Exercise details → Please give back word for word the lines below, from the first one through the one with "- Added hardare".

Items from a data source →
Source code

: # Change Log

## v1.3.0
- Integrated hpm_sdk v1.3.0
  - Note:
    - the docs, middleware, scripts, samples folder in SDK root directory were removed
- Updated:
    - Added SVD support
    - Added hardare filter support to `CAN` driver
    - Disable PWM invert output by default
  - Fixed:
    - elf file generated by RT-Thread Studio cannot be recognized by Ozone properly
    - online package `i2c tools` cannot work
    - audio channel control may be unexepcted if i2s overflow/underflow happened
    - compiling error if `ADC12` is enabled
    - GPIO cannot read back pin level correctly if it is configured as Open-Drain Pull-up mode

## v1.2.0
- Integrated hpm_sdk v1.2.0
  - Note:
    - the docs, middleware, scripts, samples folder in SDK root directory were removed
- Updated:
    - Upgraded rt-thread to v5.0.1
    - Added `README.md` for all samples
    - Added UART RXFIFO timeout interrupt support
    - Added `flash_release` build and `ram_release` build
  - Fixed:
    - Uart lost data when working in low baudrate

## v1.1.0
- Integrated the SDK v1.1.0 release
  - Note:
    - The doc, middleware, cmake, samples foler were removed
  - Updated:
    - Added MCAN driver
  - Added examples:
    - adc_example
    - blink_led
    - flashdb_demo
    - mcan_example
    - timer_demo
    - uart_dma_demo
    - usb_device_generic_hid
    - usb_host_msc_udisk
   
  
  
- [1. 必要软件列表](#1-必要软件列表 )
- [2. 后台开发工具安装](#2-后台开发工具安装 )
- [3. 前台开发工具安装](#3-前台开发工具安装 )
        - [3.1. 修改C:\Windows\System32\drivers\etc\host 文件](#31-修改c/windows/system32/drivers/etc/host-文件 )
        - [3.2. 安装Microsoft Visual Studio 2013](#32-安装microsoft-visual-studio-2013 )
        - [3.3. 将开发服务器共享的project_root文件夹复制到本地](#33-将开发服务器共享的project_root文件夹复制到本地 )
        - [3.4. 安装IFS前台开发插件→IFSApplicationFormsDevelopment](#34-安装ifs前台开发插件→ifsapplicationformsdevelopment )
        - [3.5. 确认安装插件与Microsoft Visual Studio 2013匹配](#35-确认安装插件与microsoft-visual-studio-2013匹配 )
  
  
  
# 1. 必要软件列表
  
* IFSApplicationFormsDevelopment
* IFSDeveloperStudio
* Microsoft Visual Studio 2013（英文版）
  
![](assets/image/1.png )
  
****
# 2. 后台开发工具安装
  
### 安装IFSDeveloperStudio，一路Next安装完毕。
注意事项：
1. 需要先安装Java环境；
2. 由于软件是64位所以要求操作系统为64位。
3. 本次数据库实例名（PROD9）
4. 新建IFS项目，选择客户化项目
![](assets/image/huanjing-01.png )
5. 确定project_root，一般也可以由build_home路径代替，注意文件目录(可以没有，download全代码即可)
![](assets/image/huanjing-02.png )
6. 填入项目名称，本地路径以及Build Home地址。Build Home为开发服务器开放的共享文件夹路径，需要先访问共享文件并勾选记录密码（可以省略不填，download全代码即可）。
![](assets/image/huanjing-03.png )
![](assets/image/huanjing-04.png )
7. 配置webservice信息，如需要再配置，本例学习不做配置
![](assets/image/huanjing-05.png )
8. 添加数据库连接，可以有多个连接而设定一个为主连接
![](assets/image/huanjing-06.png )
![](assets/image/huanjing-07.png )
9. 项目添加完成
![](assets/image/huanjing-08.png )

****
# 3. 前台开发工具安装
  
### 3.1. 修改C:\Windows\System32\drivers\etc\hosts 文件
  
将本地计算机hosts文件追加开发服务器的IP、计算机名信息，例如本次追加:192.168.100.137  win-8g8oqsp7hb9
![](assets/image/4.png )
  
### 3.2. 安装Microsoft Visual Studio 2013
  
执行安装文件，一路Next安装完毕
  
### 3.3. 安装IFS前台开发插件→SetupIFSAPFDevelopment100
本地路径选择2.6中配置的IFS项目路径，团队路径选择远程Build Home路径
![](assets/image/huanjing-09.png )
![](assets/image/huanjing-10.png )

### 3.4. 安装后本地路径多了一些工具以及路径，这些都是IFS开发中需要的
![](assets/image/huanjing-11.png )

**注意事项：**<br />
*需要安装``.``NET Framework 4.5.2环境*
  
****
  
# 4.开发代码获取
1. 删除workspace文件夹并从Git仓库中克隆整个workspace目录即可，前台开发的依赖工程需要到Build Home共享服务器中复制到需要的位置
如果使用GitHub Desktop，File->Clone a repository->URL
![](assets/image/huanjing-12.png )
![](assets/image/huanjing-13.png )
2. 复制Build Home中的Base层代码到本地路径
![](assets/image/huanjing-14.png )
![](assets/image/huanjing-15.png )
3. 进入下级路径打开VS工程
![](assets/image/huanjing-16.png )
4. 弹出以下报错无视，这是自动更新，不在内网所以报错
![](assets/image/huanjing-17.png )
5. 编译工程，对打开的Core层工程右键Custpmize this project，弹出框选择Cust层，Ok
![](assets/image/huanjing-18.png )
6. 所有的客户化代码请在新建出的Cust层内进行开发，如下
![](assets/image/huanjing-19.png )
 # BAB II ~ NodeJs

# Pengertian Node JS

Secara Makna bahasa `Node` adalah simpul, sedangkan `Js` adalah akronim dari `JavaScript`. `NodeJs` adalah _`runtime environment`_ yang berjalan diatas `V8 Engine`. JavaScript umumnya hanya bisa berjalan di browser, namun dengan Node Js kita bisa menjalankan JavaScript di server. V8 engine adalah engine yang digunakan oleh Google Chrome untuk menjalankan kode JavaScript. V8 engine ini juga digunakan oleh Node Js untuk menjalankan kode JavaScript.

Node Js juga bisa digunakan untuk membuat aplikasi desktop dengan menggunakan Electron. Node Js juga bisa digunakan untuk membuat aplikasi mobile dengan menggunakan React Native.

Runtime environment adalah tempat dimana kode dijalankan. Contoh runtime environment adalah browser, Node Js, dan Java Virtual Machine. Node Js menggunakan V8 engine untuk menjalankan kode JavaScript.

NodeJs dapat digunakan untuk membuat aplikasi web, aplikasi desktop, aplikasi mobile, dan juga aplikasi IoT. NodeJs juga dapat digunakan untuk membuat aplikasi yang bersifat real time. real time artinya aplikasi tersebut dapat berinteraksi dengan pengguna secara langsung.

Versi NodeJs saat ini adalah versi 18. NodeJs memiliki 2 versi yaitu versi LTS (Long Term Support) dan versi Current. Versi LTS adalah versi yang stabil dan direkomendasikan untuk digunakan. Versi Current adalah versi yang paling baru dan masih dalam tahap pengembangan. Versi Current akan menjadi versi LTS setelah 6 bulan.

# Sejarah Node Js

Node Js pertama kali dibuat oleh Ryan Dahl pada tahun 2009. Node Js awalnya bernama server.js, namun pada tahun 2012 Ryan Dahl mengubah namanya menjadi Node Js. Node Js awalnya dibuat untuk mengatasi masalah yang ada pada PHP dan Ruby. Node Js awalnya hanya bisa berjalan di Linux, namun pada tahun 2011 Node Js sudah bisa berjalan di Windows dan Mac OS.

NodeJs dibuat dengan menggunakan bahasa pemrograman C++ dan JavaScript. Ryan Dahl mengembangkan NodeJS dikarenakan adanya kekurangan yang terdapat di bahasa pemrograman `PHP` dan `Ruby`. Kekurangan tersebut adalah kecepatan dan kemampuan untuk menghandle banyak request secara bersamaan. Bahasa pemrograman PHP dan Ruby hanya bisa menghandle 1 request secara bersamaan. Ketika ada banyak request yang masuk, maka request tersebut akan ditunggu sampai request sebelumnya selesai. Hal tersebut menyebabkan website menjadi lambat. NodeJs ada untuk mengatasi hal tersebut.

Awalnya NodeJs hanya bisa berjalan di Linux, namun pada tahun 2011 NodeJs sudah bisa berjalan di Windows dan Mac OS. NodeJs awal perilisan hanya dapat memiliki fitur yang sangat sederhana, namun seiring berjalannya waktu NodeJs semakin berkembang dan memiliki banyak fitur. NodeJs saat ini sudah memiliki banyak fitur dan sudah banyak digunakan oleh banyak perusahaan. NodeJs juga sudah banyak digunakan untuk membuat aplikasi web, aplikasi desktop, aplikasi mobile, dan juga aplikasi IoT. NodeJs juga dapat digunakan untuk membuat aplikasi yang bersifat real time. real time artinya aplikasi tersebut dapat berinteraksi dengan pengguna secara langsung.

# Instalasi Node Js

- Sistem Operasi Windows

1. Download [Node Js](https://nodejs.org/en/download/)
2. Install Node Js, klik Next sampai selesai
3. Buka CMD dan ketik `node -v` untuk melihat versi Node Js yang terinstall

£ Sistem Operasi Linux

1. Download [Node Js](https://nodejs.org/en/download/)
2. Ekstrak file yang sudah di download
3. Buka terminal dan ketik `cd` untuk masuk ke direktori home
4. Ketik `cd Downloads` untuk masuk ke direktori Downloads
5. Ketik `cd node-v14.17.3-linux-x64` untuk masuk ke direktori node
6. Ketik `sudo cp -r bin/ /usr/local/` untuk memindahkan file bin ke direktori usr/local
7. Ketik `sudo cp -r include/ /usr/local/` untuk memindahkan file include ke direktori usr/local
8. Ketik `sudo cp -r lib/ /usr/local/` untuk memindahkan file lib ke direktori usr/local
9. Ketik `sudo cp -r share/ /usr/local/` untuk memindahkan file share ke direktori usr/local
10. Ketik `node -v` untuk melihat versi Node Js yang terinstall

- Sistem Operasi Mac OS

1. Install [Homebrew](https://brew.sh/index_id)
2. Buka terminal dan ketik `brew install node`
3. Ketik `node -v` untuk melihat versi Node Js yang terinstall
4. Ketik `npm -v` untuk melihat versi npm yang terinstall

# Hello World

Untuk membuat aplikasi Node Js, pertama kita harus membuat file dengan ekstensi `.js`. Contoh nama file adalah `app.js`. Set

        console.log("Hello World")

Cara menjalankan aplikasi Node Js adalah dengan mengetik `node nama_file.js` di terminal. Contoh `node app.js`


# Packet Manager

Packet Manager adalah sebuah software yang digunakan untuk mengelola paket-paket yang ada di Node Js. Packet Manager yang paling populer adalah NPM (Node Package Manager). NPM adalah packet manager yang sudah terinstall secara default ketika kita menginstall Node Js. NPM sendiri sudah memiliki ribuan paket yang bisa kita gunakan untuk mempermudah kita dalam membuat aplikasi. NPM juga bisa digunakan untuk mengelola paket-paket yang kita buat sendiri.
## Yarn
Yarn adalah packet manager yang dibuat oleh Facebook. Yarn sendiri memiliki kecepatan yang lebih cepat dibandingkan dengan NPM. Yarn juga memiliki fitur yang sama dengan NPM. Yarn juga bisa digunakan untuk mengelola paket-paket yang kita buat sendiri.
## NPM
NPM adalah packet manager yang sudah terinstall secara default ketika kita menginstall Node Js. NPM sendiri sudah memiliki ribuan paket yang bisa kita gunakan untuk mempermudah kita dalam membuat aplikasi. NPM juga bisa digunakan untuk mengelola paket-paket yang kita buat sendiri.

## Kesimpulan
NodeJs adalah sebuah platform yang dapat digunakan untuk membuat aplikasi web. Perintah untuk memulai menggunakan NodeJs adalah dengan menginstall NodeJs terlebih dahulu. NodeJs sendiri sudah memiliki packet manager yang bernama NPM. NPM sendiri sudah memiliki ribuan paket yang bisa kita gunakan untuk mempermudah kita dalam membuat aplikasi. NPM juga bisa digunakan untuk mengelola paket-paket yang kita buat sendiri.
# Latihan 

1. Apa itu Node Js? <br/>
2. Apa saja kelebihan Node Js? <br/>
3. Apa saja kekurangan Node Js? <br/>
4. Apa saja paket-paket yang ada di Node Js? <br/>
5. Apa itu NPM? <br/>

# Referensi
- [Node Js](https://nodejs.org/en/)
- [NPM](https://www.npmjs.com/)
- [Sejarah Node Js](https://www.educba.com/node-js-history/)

Solved exercise →
Source code

: # Change Log

## v1.3.0
- Integrated hpm_sdk v1.3.0
  - Note:
    - the docs, middleware, scripts, samples folder in SDK root directory were removed
- Updated:
    - Added SVD support
    - Added hardare filter support to `CAN` driver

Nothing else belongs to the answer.